= Beginning of Section =

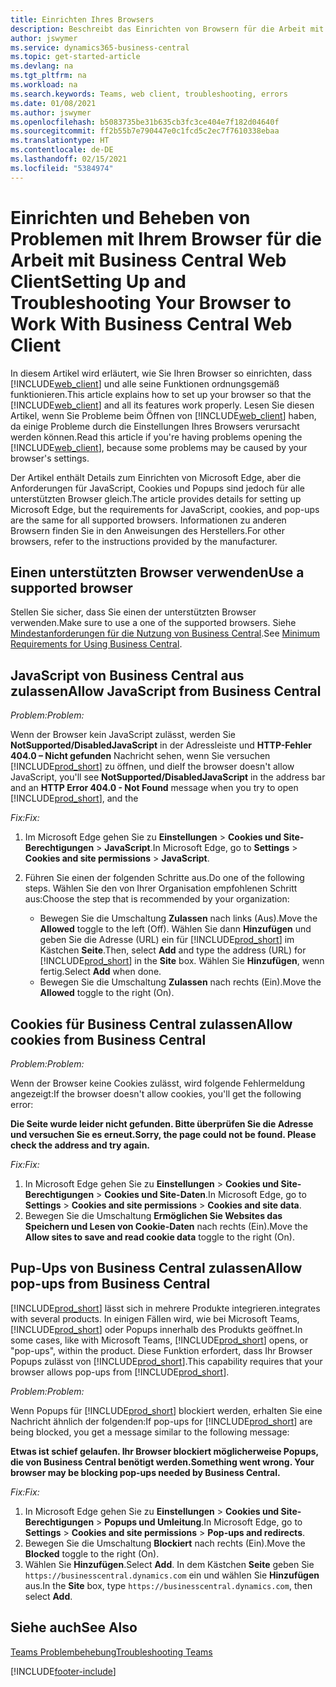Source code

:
 ```yaml
---
title: Einrichten Ihres Browsers
description: Beschreibt das Einrichten von Browsern für die Arbeit mit Business Central und den darin integrierten Produkten.
author: jswymer
ms.service: dynamics365-business-central
ms.topic: get-started-article
ms.devlang: na
ms.tgt_pltfrm: na
ms.workload: na
ms.search.keywords: Teams, web client, troubleshooting, errors
ms.date: 01/08/2021
ms.author: jswymer
ms.openlocfilehash: b5083735be31b635cb3fc3ce404e7f182d04640f
ms.sourcegitcommit: ff2b55b7e790447e0c1fcd5c2ec7f7610338ebaa
ms.translationtype: HT
ms.contentlocale: de-DE
ms.lasthandoff: 02/15/2021
ms.locfileid: "5384974"
---
```

# <a name="setting-up-and-troubleshooting-your-browser-to-work-with-business-central-web-client"></a><span data-ttu-id="6d732-103">Einrichten und Beheben von Problemen mit Ihrem Browser für die Arbeit mit Business Central Web Client</span><span class="sxs-lookup"><span data-stu-id="6d732-103">Setting Up and Troubleshooting Your Browser to Work With Business Central Web Client</span></span>

<span data-ttu-id="6d732-104">In diesem Artikel wird erläutert, wie Sie Ihren Browser so einrichten, dass [!INCLUDE[web_client](includes/web_client.md)] und alle seine Funktionen ordnungsgemäß funktionieren.</span><span class="sxs-lookup"><span data-stu-id="6d732-104">This article explains how to set up your browser so that the [!INCLUDE[web_client](includes/web_client.md)] and all its features work properly.</span></span> <span data-ttu-id="6d732-105">Lesen Sie diesen Artikel, wenn Sie Probleme beim Öffnen von [!INCLUDE[web_client](includes/web_client.md)] haben, da einige Probleme durch die Einstellungen Ihres Browsers verursacht werden können.</span><span class="sxs-lookup"><span data-stu-id="6d732-105">Read this article if you're having problems opening the [!INCLUDE[web_client](includes/web_client.md)], because some problems may be caused by your browser's settings.</span></span>

<span data-ttu-id="6d732-106">Der Artikel enthält Details zum Einrichten von Microsoft Edge, aber die Anforderungen für JavaScript, Cookies und Popups sind jedoch für alle unterstützten Browser gleich.</span><span class="sxs-lookup"><span data-stu-id="6d732-106">The article provides details for setting up Microsoft Edge, but the requirements for JavaScript, cookies, and pop-ups are the same for all supported browsers.</span></span> <span data-ttu-id="6d732-107">Informationen zu anderen Browsern finden Sie in den Anweisungen des Herstellers.</span><span class="sxs-lookup"><span data-stu-id="6d732-107">For other browsers, refer to the instructions provided by the manufacturer.</span></span>  

## <a name="use-a-supported-browser"></a><span data-ttu-id="6d732-108">Einen unterstützten Browser verwenden</span><span class="sxs-lookup"><span data-stu-id="6d732-108">Use a supported browser</span></span>

<span data-ttu-id="6d732-109">Stellen Sie sicher, dass Sie einen der unterstützten Browser verwenden.</span><span class="sxs-lookup"><span data-stu-id="6d732-109">Make sure to use a one of the supported browsers.</span></span> <span data-ttu-id="6d732-110">Siehe [Mindestanforderungen für die Nutzung von Business Central](product-requirements.md#recommended-browsers).</span><span class="sxs-lookup"><span data-stu-id="6d732-110">See [Minimum Requirements for Using Business Central](product-requirements.md#recommended-browsers).</span></span>  

## <a name="allow-javascript-from-business-central"></a><span data-ttu-id="6d732-111">JavaScript von Business Central aus zulassen</span><span class="sxs-lookup"><span data-stu-id="6d732-111">Allow JavaScript from Business Central</span></span>

<span data-ttu-id="6d732-112">*Problem:*</span><span class="sxs-lookup"><span data-stu-id="6d732-112">*Problem:*</span></span>

<span data-ttu-id="6d732-113">Wenn der Browser kein JavaScript zulässt, werden Sie **NotSupported/DisabledJavaScript** in der Adressleiste und **HTTP-Fehler 404.0 – Nicht gefunden** Nachricht sehen, wenn Sie versuchen [!INCLUDE[prod_short](includes/prod_short.md)] zu öffnen, und die</span><span class="sxs-lookup"><span data-stu-id="6d732-113">If the browser doesn't allow JavaScript, you'll see **NotSupported/DisabledJavaScript** in the address bar and an **HTTP Error 404.0 - Not Found** message when you try to open [!INCLUDE[prod_short](includes/prod_short.md)], and the</span></span> 

<!-- http://localhost:8080/NotSupported/DisabledJavaScript HTTP Error 404.0 - Not Found
The resource you are looking for has been removed, had its name changed, or is temporarily unavailable. -->

<span data-ttu-id="6d732-114">*Fix:*</span><span class="sxs-lookup"><span data-stu-id="6d732-114">*Fix:*</span></span>

1. <span data-ttu-id="6d732-115">Im Microsoft Edge gehen Sie zu **Einstellungen** > **Cookies und Site-Berechtigungen** > **JavaScript**.</span><span class="sxs-lookup"><span data-stu-id="6d732-115">In Microsoft Edge, go to **Settings** > **Cookies and site permissions** > **JavaScript**.</span></span>
2. <span data-ttu-id="6d732-116">Führen Sie einen der folgenden Schritte aus.</span><span class="sxs-lookup"><span data-stu-id="6d732-116">Do one of the following steps.</span></span> <span data-ttu-id="6d732-117">Wählen Sie den von Ihrer Organisation empfohlenen Schritt aus:</span><span class="sxs-lookup"><span data-stu-id="6d732-117">Choose the step that is recommended by your organization:</span></span>

    - <span data-ttu-id="6d732-118">Bewegen Sie die Umschaltung **Zulassen** nach links (Aus).</span><span class="sxs-lookup"><span data-stu-id="6d732-118">Move the **Allowed** toggle to the left (Off).</span></span> <span data-ttu-id="6d732-119">Wählen Sie dann **Hinzufügen** und geben Sie die Adresse (URL) ein für [!INCLUDE[prod_short](includes/prod_short.md)] im Kästchen **Seite**.</span><span class="sxs-lookup"><span data-stu-id="6d732-119">Then, select **Add** and type the address (URL) for [!INCLUDE[prod_short](includes/prod_short.md)] in the **Site** box.</span></span> <span data-ttu-id="6d732-120">Wählen Sie **Hinzufügen**, wenn fertig.</span><span class="sxs-lookup"><span data-stu-id="6d732-120">Select **Add** when done.</span></span>
    - <span data-ttu-id="6d732-121">Bewegen Sie die Umschaltung **Zulassen** nach rechts (Ein).</span><span class="sxs-lookup"><span data-stu-id="6d732-121">Move the **Allowed** toggle to the right (On).</span></span>

## <a name="allow-cookies-from-business-central"></a><span data-ttu-id="6d732-122">Cookies für Business Central zulassen</span><span class="sxs-lookup"><span data-stu-id="6d732-122">Allow cookies from Business Central</span></span>

<span data-ttu-id="6d732-123">*Problem:*</span><span class="sxs-lookup"><span data-stu-id="6d732-123">*Problem:*</span></span>

<span data-ttu-id="6d732-124">Wenn der Browser keine Cookies zulässt, wird folgende Fehlermeldung angezeigt:</span><span class="sxs-lookup"><span data-stu-id="6d732-124">If the browser doesn't allow cookies, you'll get the following error:</span></span>

<span data-ttu-id="6d732-125">**Die Seite wurde leider nicht gefunden. Bitte überprüfen Sie die Adresse und versuchen Sie es erneut.**</span><span class="sxs-lookup"><span data-stu-id="6d732-125">**Sorry, the page could not be found. Please check the address and try again.**</span></span> 

<span data-ttu-id="6d732-126">*Fix:*</span><span class="sxs-lookup"><span data-stu-id="6d732-126">*Fix:*</span></span>

1. <span data-ttu-id="6d732-127">In Microsoft Edge gehen Sie zu **Einstellungen** > **Cookies und Site-Berechtigungen** > **Cookies und Site-Daten**.</span><span class="sxs-lookup"><span data-stu-id="6d732-127">In Microsoft Edge, go to **Settings** > **Cookies and site permissions** > **Cookies and site data**.</span></span>
2. <span data-ttu-id="6d732-128">Bewegen Sie die Umschaltung **Ermöglichen Sie Websites das Speichern und Lesen von Cookie-Daten** nach rechts (Ein).</span><span class="sxs-lookup"><span data-stu-id="6d732-128">Move the **Allow sites to save and read cookie data** toggle to the right (On).</span></span>  

## <a name="allow-pop-ups-from-business-central"></a><a name="popup"></a><span data-ttu-id="6d732-129">Pup-Ups von Business Central zulassen</span><span class="sxs-lookup"><span data-stu-id="6d732-129">Allow pop-ups from Business Central</span></span>

[!INCLUDE[prod_short](includes/prod_short.md)] <span data-ttu-id="6d732-130">lässt sich in mehrere Produkte integrieren.</span><span class="sxs-lookup"><span data-stu-id="6d732-130">integrates with several products.</span></span> <span data-ttu-id="6d732-131">In einigen Fällen wird, wie bei Microsoft Teams, [!INCLUDE[prod_short](includes/prod_short.md)] oder Popups innerhalb des Produkts geöffnet.</span><span class="sxs-lookup"><span data-stu-id="6d732-131">In some cases, like with Microsoft Teams, [!INCLUDE[prod_short](includes/prod_short.md)] opens, or "pop-ups", within the product.</span></span> <span data-ttu-id="6d732-132">Diese Funktion erfordert, dass Ihr Browser Popups zulässt von [!INCLUDE[prod_short](includes/prod_short.md)].</span><span class="sxs-lookup"><span data-stu-id="6d732-132">This capability requires that your browser allows pop-ups from [!INCLUDE[prod_short](includes/prod_short.md)].</span></span>

<span data-ttu-id="6d732-133">*Problem:*</span><span class="sxs-lookup"><span data-stu-id="6d732-133">*Problem:*</span></span>

<span data-ttu-id="6d732-134">Wenn Popups für [!INCLUDE[prod_short](includes/prod_short.md)] blockiert werden, erhalten Sie eine Nachricht ähnlich der folgenden:</span><span class="sxs-lookup"><span data-stu-id="6d732-134">If pop-ups for [!INCLUDE[prod_short](includes/prod_short.md)] are being blocked, you get a message similar to the following message:</span></span>

<span data-ttu-id="6d732-135">**Etwas ist schief gelaufen. Ihr Browser blockiert möglicherweise Popups, die von Business Central benötigt werden.**</span><span class="sxs-lookup"><span data-stu-id="6d732-135">**Something went wrong. Your browser may be blocking pop-ups needed by Business Central.**</span></span>

<!--
Something went wrong
Your browser may be blocking pop-ups needed by Business Central.

Change your browser settings to allow pop-ups or allow this for trusted domains, then try again.
If these settings are managed for your organization, you should contact your administrator for assistance.

Try again
-->
<span data-ttu-id="6d732-136">*Fix:*</span><span class="sxs-lookup"><span data-stu-id="6d732-136">*Fix:*</span></span>

1. <span data-ttu-id="6d732-137">In Microsoft Edge gehen Sie zu **Einstellungen** > **Cookies und Site-Berechtigungen** > **Popups und Umleitung**.</span><span class="sxs-lookup"><span data-stu-id="6d732-137">In Microsoft Edge, go to **Settings** > **Cookies and site permissions** > **Pop-ups and redirects**.</span></span>
2. <span data-ttu-id="6d732-138">Bewegen Sie die Umschaltung **Blockiert** nach rechts (Ein).</span><span class="sxs-lookup"><span data-stu-id="6d732-138">Move the **Blocked** toggle to the right (On).</span></span>
3. <span data-ttu-id="6d732-139">Wählen Sie **Hinzufügen**.</span><span class="sxs-lookup"><span data-stu-id="6d732-139">Select **Add**.</span></span> <span data-ttu-id="6d732-140">In dem Kästchen **Seite** geben Sie `https://businesscentral.dynamics.com` ein und wählen Sie **Hinzufügen** aus.</span><span class="sxs-lookup"><span data-stu-id="6d732-140">In the **Site** box, type `https://businesscentral.dynamics.com`, then select **Add**.</span></span>

## <a name="see-also"></a><span data-ttu-id="6d732-141">Siehe auch</span><span class="sxs-lookup"><span data-stu-id="6d732-141">See Also</span></span>

[<span data-ttu-id="6d732-142">Teams Problembehebung</span><span class="sxs-lookup"><span data-stu-id="6d732-142">Troubleshooting Teams</span></span>](admin-teams-troubleshooting.md)  

[!INCLUDE[footer-include](includes/footer-banner.md)]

= End of Section =

_Activity_: Your task is to transcribe exactly the lines from the one with "Change your browser" through the end of the data, both included, and nothing besides.

_Answer space_:
Change your browser settings to allow pop-ups or allow this for trusted domains, then try again.
If these settings are managed for your organization, you should contact your administrator for assistance.

Try again
-->
<span data-ttu-id="6d732-136">*Fix:*</span><span class="sxs-lookup"><span data-stu-id="6d732-136">*Fix:*</span></span>

1. <span data-ttu-id="6d732-137">In Microsoft Edge gehen Sie zu **Einstellungen** > **Cookies und Site-Berechtigungen** > **Popups und Umleitung**.</span><span class="sxs-lookup"><span data-stu-id="6d732-137">In Microsoft Edge, go to **Settings** > **Cookies and site permissions** > **Pop-ups and redirects**.</span></span>
2. <span data-ttu-id="6d732-138">Bewegen Sie die Umschaltung **Blockiert** nach rechts (Ein).</span><span class="sxs-lookup"><span data-stu-id="6d732-138">Move the **Blocked** toggle to the right (On).</span></span>
3. <span data-ttu-id="6d732-139">Wählen Sie **Hinzufügen**.</span><span class="sxs-lookup"><span data-stu-id="6d732-139">Select **Add**.</span></span> <span data-ttu-id="6d732-140">In dem Kästchen **Seite** geben Sie `https://businesscentral.dynamics.com` ein und wählen Sie **Hinzufügen** aus.</span><span class="sxs-lookup"><span data-stu-id="6d732-140">In the **Site** box, type `https://businesscentral.dynamics.com`, then select **Add**.</span></span>

## <a name="see-also"></a><span data-ttu-id="6d732-141">Siehe auch</span><span class="sxs-lookup"><span data-stu-id="6d732-141">See Also</span></span>

[<span data-ttu-id="6d732-142">Teams Problembehebung</span><span class="sxs-lookup"><span data-stu-id="6d732-142">Troubleshooting Teams</span></span>](admin-teams-troubleshooting.md)  

[!INCLUDE[footer-include](includes/footer-banner.md)]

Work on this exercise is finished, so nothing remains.